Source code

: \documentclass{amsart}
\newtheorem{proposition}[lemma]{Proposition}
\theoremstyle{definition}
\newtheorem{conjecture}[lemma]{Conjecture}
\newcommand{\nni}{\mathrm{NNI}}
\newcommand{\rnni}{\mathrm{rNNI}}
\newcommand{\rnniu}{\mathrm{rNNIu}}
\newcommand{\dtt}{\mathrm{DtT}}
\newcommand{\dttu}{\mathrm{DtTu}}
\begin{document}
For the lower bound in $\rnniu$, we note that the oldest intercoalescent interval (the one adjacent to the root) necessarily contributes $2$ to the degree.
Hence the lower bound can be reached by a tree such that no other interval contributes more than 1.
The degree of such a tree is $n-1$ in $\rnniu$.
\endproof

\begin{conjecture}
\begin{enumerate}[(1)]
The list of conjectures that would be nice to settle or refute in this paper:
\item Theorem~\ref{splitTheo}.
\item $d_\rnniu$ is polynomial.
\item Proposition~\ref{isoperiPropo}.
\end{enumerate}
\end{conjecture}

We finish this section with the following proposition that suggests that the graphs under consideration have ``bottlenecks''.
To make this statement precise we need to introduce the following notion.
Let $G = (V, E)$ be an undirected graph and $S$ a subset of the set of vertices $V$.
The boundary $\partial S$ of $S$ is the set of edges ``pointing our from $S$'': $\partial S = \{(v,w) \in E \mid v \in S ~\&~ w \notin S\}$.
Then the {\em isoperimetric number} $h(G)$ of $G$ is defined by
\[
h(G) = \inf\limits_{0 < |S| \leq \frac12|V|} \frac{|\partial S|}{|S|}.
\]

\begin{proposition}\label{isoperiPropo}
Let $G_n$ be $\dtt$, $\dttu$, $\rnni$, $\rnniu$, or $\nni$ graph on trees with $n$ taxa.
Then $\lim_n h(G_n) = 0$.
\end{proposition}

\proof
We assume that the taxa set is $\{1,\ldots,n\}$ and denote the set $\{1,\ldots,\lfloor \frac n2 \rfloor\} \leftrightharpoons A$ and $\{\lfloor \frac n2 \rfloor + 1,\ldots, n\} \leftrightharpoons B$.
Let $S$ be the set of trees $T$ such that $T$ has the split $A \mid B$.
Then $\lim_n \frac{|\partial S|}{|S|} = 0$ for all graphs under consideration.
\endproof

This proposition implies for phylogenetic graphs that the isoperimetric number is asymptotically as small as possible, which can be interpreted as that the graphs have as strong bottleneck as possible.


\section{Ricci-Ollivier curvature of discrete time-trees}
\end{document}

...

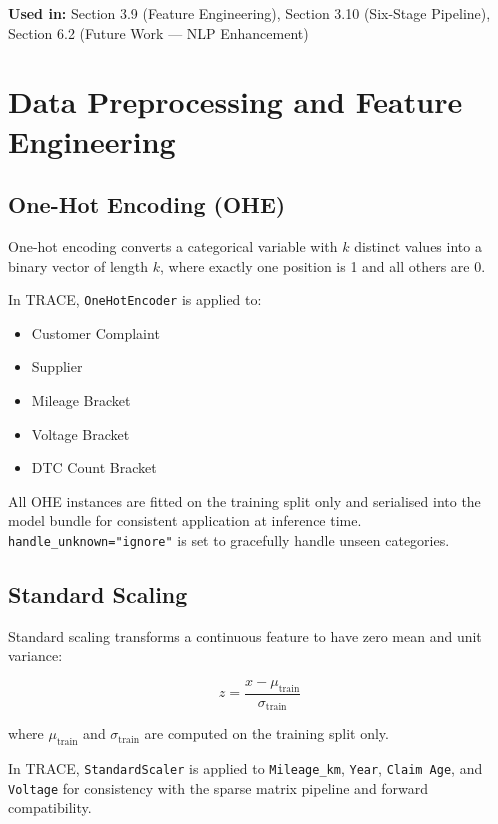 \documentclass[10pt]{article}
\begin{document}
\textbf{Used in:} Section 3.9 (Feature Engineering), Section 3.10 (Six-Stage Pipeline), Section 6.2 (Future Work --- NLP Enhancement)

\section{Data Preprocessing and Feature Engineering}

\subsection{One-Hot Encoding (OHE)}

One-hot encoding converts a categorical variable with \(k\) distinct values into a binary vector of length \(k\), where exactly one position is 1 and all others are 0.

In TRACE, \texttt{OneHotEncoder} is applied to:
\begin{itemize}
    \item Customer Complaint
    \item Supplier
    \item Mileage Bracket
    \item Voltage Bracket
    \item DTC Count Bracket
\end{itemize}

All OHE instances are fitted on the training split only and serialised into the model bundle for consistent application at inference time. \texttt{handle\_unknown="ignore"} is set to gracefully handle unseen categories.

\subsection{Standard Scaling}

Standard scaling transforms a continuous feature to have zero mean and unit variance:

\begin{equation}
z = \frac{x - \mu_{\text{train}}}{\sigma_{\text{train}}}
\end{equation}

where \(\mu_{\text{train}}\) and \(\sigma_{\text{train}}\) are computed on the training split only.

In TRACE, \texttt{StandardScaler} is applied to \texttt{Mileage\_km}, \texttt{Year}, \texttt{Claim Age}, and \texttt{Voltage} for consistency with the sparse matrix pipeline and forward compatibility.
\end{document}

_EXERCISE INSTRUCTIONS_. With the line holding "Source code" as the first and the line holding "Then $\lim_n h(G_n) = 0$." as the last, set down that range of the entries above exactly, and nothing else.

_FINISHED TASK_.
Source code

: \documentclass{amsart}
\newtheorem{proposition}[lemma]{Proposition}
\theoremstyle{definition}
\newtheorem{conjecture}[lemma]{Conjecture}
\newcommand{\nni}{\mathrm{NNI}}
\newcommand{\rnni}{\mathrm{rNNI}}
\newcommand{\rnniu}{\mathrm{rNNIu}}
\newcommand{\dtt}{\mathrm{DtT}}
\newcommand{\dttu}{\mathrm{DtTu}}
\begin{document}
For the lower bound in $\rnniu$, we note that the oldest intercoalescent interval (the one adjacent to the root) necessarily contributes $2$ to the degree.
Hence the lower bound can be reached by a tree such that no other interval contributes more than 1.
The degree of such a tree is $n-1$ in $\rnniu$.
\endproof

\begin{conjecture}
\begin{enumerate}[(1)]
The list of conjectures that would be nice to settle or refute in this paper:
\item Theorem~\ref{splitTheo}.
\item $d_\rnniu$ is polynomial.
\item Proposition~\ref{isoperiPropo}.
\end{enumerate}
\end{conjecture}

We finish this section with the following proposition that suggests that the graphs under consideration have ``bottlenecks''.
To make this statement precise we need to introduce the following notion.
Let $G = (V, E)$ be an undirected graph and $S$ a subset of the set of vertices $V$.
The boundary $\partial S$ of $S$ is the set of edges ``pointing our from $S$'': $\partial S = \{(v,w) \in E \mid v \in S ~\&~ w \notin S\}$.
Then the {\em isoperimetric number} $h(G)$ of $G$ is defined by
\[
h(G) = \inf\limits_{0 < |S| \leq \frac12|V|} \frac{|\partial S|}{|S|}.
\]

\begin{proposition}\label{isoperiPropo}
Let $G_n$ be $\dtt$, $\dttu$, $\rnni$, $\rnniu$, or $\nni$ graph on trees with $n$ taxa.
Then $\lim_n h(G_n) = 0$.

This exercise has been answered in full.